L'offre d'abeilles sauvages ne correspond pas à la demande

La nouvelle étude identifie les comtés 139 dans les régions agricoles clés qui présentent le déséquilibre le plus inquiétant entre la baisse de l'offre d'abeilles sauvages et la hausse de la demande de pollinisation des cultures. (Crédit: Insects Unlocked / Flickr) La nouvelle étude identifie les comtés 139 dans les régions agricoles clés qui présentent le déséquilibre le plus inquiétant entre la baisse de l'offre d'abeilles sauvages et la hausse de la demande de pollinisation des cultures. (Crédit: Insects Unlocked / Flickr)Une étude qui cartographie les abeilles sauvages aux États-Unis suggère qu'ils disparaissent dans plusieurs des terres agricoles les plus importantes du pays.

Si les pertes de ces pollinisateurs cruciaux continuent, la nouvelle évaluation nationale indique que les agriculteurs devront faire face à des coûts croissants - et que le problème peut même déstabiliser la production agricole du pays, dit Rufus Isaacs, coauteur de l'étude dans le Actes de l'Académie nationale des sciences.

L'équipe de recherche estime que l'abondance des abeilles sauvages entre 2008 et 2013 a diminué dans 23 pour cent des États-Unis contigus. L'étude montre également que 39 pour cent des terres cultivées des États-Unis qui dépendent des pollinisateurs - des vergers de pommiers aux patchs de citrouilles - font face à un déséquilibre menaçant entre la demande croissante de pollinisation et la diminution des abeilles sauvages.

"Nous voyons discordances frappantes dans de nombreux endroits entre la demande pour la pollinisation et la capacité des pollinisateurs sauvages pour soutenir ce besoin», explique le co-auteur de l'étude et la pollinisation écologiste Neal Williams, professeur agrégé à l'Université de Californie, le département Davis de l'entomologie et de nématologie.

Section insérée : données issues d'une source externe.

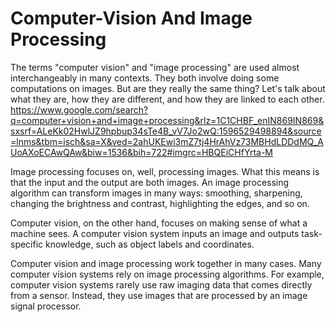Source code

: # Computer-Vision And Image Processing
The terms "computer vision" and "image processing" are used almost interchangeably in many contexts. They both involve doing some computations on images. But are they really the same thing? Let's talk about what they are, how they are different, and how they are linked to each other.
https://www.google.com/search?q=computer+vision+and+image+processing&rlz=1C1CHBF_enIN869IN869&sxsrf=ALeKk02HwlJZ9hpbup34sTe4B_vV7Jo2wQ:1596529498894&source=lnms&tbm=isch&sa=X&ved=2ahUKEwi3mZ7tj4HrAhVz73MBHdLDDdMQ_AUoAXoECAwQAw&biw=1536&bih=722#imgrc=HBQEiCHfYrta-M

Image processing focuses on, well, processing images. What this means is that the input and the output are both images. An image processing algorithm can transform images in many ways: smoothing, sharpening, changing the brightness and contrast, highlighting the edges, and so on.

Computer vision, on the other hand, focuses on making sense of what a machine sees. A computer vision system inputs an image and outputs task-specific knowledge, such as object labels and coordinates.

Computer vision and image processing work together in many cases. Many computer vision systems rely on image processing algorithms. For example, computer vision systems rarely use raw imaging data that comes directly from a sensor. Instead, they use images that are processed by an image signal processor.
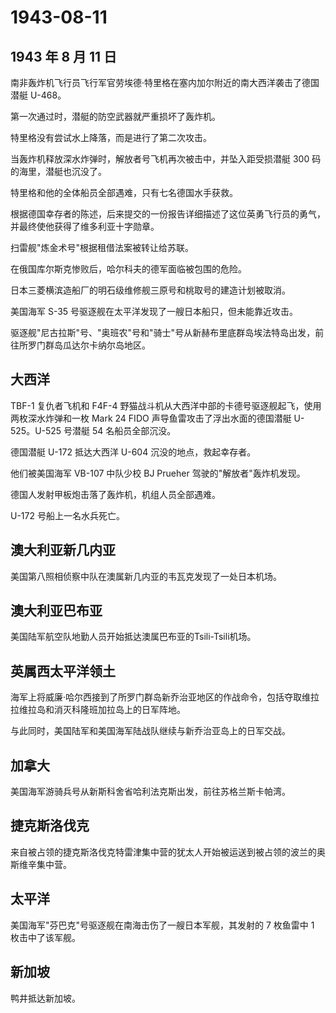 # 1943-08-11

## 1943 年 8 月 11 日

南非轰炸机飞行员飞行军官劳埃德·特里格在塞内加尔附近的南大西洋袭击了德国潜艇
U-468。

第一次通过时，潜艇的防空武器就严重损坏了轰炸机。

特里格没有尝试水上降落，而是进行了第二次攻击。

当轰炸机释放深水炸弹时，解放者号飞机再次被击中，并坠入距受损潜艇 300
码的海里，潜艇也沉没了。

特里格和他的全体船员全部遇难，只有七名德国水手获救。

根据德国幸存者的陈述，后来提交的一份报告详细描述了这位英勇飞行员的勇气，并最终使他获得了维多利亚十字勋章。

扫雷舰"炼金术号"根据租借法案被转让给苏联。

在俄国库尔斯克惨败后，哈尔科夫的德军面临被包围的危险。

日本三菱横滨造船厂的明石级维修舰三原号和桃取号的建造计划被取消。

美国海军 S-35 号驱逐舰在太平洋发现了一艘日本船只，但未能靠近攻击。

驱逐舰"尼古拉斯"号、"奥班农"号和"骑士"号从新赫布里底群岛埃法特岛出发，前往所罗门群岛瓜达尔卡纳尔岛地区。

## 大西洋

TBF-1 复仇者飞机和 F4F-4
野猫战斗机从大西洋中部的卡德号驱逐舰起飞，使用两枚深水炸弹和一枚 Mark 24
FIDO 声导鱼雷攻击了浮出水面的德国潜艇 U-525。U-525 号潜艇 54
名船员全部沉没。

德国潜艇 U-172 抵达大西洋 U-604 沉没的地点，救起幸存者。

他们被美国海军 VB-107 中队少校 BJ Prueher 驾驶的"解放者"轰炸机发现。

德国人发射甲板炮击落了轰炸机，机组人员全部遇难。

U-172 号船上一名水兵死亡。

## 澳大利亚新几内亚

美国第八照相侦察中队在澳属新几内亚的韦瓦克发现了一处日本机场。

## 澳大利亚巴布亚

美国陆军航空队地勤人员开始抵达澳属巴布亚的Tsili-Tsili机场。

## 英属西太平洋领土

海军上将威廉·哈尔西接到了所罗门群岛新乔治亚地区的作战命令，包括夺取维拉拉维拉岛和消灭科隆班加拉岛上的日军阵地。

与此同时，美国陆军和美国海军陆战队继续与新乔治亚岛上的日军交战。

## 加拿大

美国海军游骑兵号从新斯科舍省哈利法克斯出发，前往苏格兰斯卡帕湾。

## 捷克斯洛伐克

来自被占领的捷克斯洛伐克特雷津集中营的犹太人开始被运送到被占领的波兰的奥斯维辛集中营。

## 太平洋

美国海军"芬巴克"号驱逐舰在南海击伤了一艘日本军舰，其发射的 7 枚鱼雷中 1
枚击中了该军舰。

## 新加坡

鸭井抵达新加坡。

En Juin 2014, la Maison Blanche a publié un mémorandum présidentiel avertissant que "au cours des dernières décennies, il y a eu une importante perte de pollinisateurs, y compris les abeilles, les abeilles indigènes, les oiseaux, les chauves-souris et les papillons." Le mémo note plusieurs milliards contribution en dollars des pollinisateurs aux États-Unis économie et appelle à une évaluation nationale des pollinisateurs sauvages et de leurs habitats.

Les chercheurs ne disposent pas d'un tableau national mappé sur l'état des abeilles sauvages et de leurs impacts sur la pollinisation-même si chaque année, plus de 3 milliards $ de l'économie agricole des États-Unis dépend des services de pollinisation des pollinisateurs indigènes, comme les abeilles sauvages, dit chef de l'étude Insu Koh de l'Université du Vermont.

La nouvelle étude identifie les comtés 139 dans les régions agricoles clés de la Californie, le nord-ouest Pacifique, le Midwest et Great Plains, à l'ouest du Texas, et la vallée sud du fleuve Mississippi qui ont le décalage le plus inquiétant entre la baisse de l'offre d'abeilles sauvages et la demande croissante des cultures de pollinisation. Ces comtés ont tendance à être des lieux qui poussent les cultures telles spécialité que les amandes, les bleuets et les pommes qui sont fortement tributaires des pollinisateurs. Ou ils sont les comtés qui poussent des cultures telles que le soja moins dépendantes, le canola et le coton-en grandes quantités.

Il est particulièrement préoccupant, l'étude montre que certaines des cultures les plus dépendantes des pollinisateurs, y compris les citrouilles, les pastèques, les poires, les pêches, les prunes, les pommes et les bleuets-ont la plus forte disparité de la pollinisation, avec une baisse simultanée de l'offre d'abeilles sauvages et augmentation la demande de la pollinisation.

«En mettant en évidence les régions où les abeilles sauvages ont perdu leur habitat, les agences gouvernementales et les organisations privées peuvent concentrer leurs efforts à l'échelle nationale, régionale et nationale pour soutenir ces importants pollinisateurs pour des paysages agricoles et naturels plus durables», explique Isaacs, chef de Initiative de recherche sur les cultures spéciales de l'Institut national pour l'alimentation et l'agriculture du ministère de l'Agriculture des États-Unis, qui a appuyé l'étude.

La confiance du modèle est plus grand dans les zones agricoles à la baisse des abeilles, correspondant à la fois le consensus des opinions des experts et des données de terrain disponibles. Toutefois, l'étude présente également plusieurs régions avec une plus grande incertitude sur les populations d'abeilles. Cette connaissance peut orienter la recherche future, en particulier dans les zones agricoles où les besoins pour la pollinisation est élevée.